Introduction

As an original reviewer of Brady and Parolin’s article (published in this issue of Demography), I expressed concerns about measurement error given that the study relies on extreme outliers in the distribution of survey income. Recognizing the importance of this issue, the editorial team at Demography invited me to share these concerns in a comment. In my comment (published in this issue of Demography), I highlight evidence from a growing literature indicating that income is significantly underreported in household surveys. This underreporting is evident across many surveys in the United States and internationally, has worsened noticeably over time, and appears to be most problematic for values at the very bottom of the reported income distribution. Given this evidence, one should be very cautious about drawing strong conclusions based only on data from extremely low values of income reported in surveys. In their response to my comment, Brady and Parolin argue that the concerns I raise are not problematic for their analyses. They also present results from additional robustness exercises intended to address measurement error concerns and argue that these results confirm their conclusions.

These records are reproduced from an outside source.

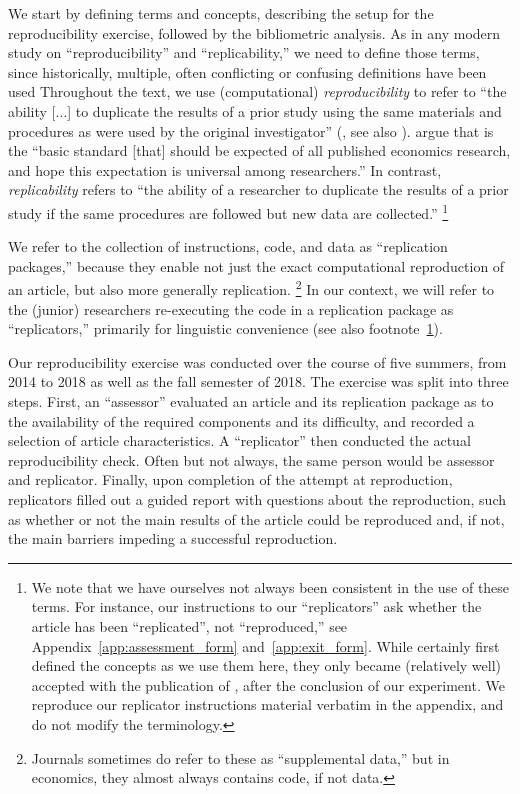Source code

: \documentclass{cje} %
\theoremstyle{plain}%
\theoremstyle{definition}
\theoremstyle{remark}
\begin{document}
We start by defining  terms and concepts, describing the setup for the reproducibility exercise, followed by the bibliometric analysis.
%
As in any modern study on ``reproducibility'' and ``replicability,'' we need to define those terms, since historically, multiple, often conflicting or confusing definitions have been used \citep{Pesaran2003,Hamermesh2007,Bollen2015-vb,Clemens2015,nasem2019}
%
Throughout the text, we use (computational) \textit{reproducibility} to refer to ``the ability [$\dots$] to duplicate the results of a prior study using the same materials and procedures as were used by the original investigator'' (\citet{Bollen2015-vb}, see also \citet{nasem2019}). \cite[p. 942]{Christensen2018} argue that is the ``basic standard [that] should be expected of all published economics research, and hope this expectation is universal among researchers.'' In contrast, \textit{replicability} refers to ``the ability of a researcher to duplicate the results of a prior study if the same procedures are followed but new data are collected.''%
%
\footnote{\label{fn:confusion}We note that we have ourselves not always been consistent in the use of these terms. For instance, our instructions to our ``replicators'' ask whether the article has been ``replicated'', not ``reproduced,'' see Appendix~\ref{app:assessment_form} and~\ref{app:exit_form}. While \citet{Bollen2015-vb} certainly first defined the concepts as we use them here, they only became (relatively well) accepted with the publication of \citet{nasem2019}, after the conclusion of our experiment. We reproduce our replicator instructions material verbatim in the appendix, and do not modify the terminology.}

We refer to the collection of instructions, code, and data as ``replication packages,'' because they enable not just the exact computational reproduction of an article, but also more generally replication.%
%
\footnote{Journals sometimes do refer to these as ``supplemental data,'' but in economics, they almost always contains code, if not data.}
%
In our context, we will refer to the (junior) researchers re-executing the code in a replication package as ``replicators,'' primarily for linguistic convenience (see also footnote~\ref{fn:confusion}).

%
%
 
Our reproducibility exercise was conducted over the course of five summers, from 2014 to 2018 as well as the fall semester of 2018. The exercise was split into three steps.  
%
First, an ``assessor'' evaluated an article and its replication package as to the availability of the required components and its difficulty, and recorded a selection of article characteristics. A ``replicator'' then conducted the actual reproducibility check. Often but not always, the same person would be assessor and replicator. Finally, upon completion of the attempt at reproduction, replicators filled out a guided report with questions about the reproduction, such as whether or not the main results of the article could be reproduced and, if not, the main barriers impeding a successful reproduction. 
\end{document}
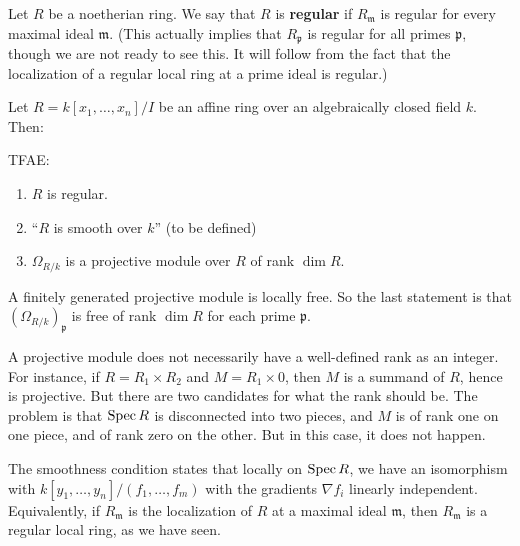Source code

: \begin{definition} 
Let $R$ be a noetherian ring. We say that $R$ is \textbf{regular} if
$R_{\mathfrak{m}}$ is regular for every maximal ideal $\mathfrak{m}$. (This
actually implies that $R_{\mathfrak{p}}$ is regular for all primes
$\mathfrak{p}$, though we are not ready to see this. It will follow from the
fact that the localization of a regular local ring at a prime ideal is regular.)
\end{definition} 

Let $R = k[x_1, \dots, x_n]/I$ be an affine ring over an algebraically closed
field $k$. 
Then:

\begin{proposition} 
TFAE:
\begin{enumerate}
\item $R$ is regular. 
\item ``$R$ is smooth over $k$'' (to be defined)
\item  $\Omega_{R/k}$ is  a projective module over $R$ of rank $\dim R$.
\end{enumerate}
\end{proposition} 
A finitely generated projective module is locally free. So the last statement is that
$(\Omega_{R/k})_{\mathfrak{p}}$ is free of rank $\dim R$ for each prime
$\mathfrak{p}$.

\begin{remark} 
A projective module does not necessarily have a well-defined rank as an integer. For
instance, if $R = R_1 \times R_2$ and $M = R_1 \times 0$, then $M$ is a summand
of $R$, hence is projective. But there are two candidates for what the rank
should be. The problem is that $\operatorname{Spec} R$ is disconnected into two pieces, and
$M$ is of rank one on one piece, and of rank zero on the other.
But in this case, it does not happen.
\end{remark}

\begin{remark} 
The smoothness condition states that locally on $\operatorname{Spec} R$, we have an isomorphism with
$k[y_1, \dots, y_n]/(f_1, \dots, f_m)$ with the gradients $\nabla f_i$ linearly
independent. Equivalently, if $R_{\mathfrak{m}}$ is the localization of $R$ at
a maximal ideal  $\mathfrak{m}$, then $R_{\mathfrak{m}}$ is a regular local
ring, as we have seen.
\end{remark}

In this response, I note that the evidence that Brady and Parolin present in their response does not address the key concerns in my comment. My goal here is to clarify the key arguments and findings from the relevant literature. Brady and Parolin offer additional analyses in their response, noting that their main conclusions do not change qualitatively after they make small changes to their approach. These robustness checks, however, do not address the primary issues raised in the literature. A major recent development in this literature is the launch of the Comprehensive Income Dataset (CID) by researchers internal and external to the U.S. Census Bureau. The CID links data from several national surveys—including the Current Population Survey (CPS), which Brady and Parolin use—to administrative data on many sources of income, including earnings, several cash and in-kind transfer programs, and retirement income (Medalia et al. 2019). A primary goal of the CID is to improve the accuracy of income data in large surveys. A key feature of the CID is that it can be used not only to confirm earlier studies finding that many income sources are significantly underreported at the bottom but also to correct survey-based estimates that rely heavily on these poorly measured sources. Making such corrections shows that Brady and Parolin’s estimates are biased significantly upward. For $2/day poverty, the bias is more than 120%. In addition, if the underreporting of income is rising over time, as several studies have suggested, then Brady and Parolin’s estimates of the trends in extreme poverty may be biased upward.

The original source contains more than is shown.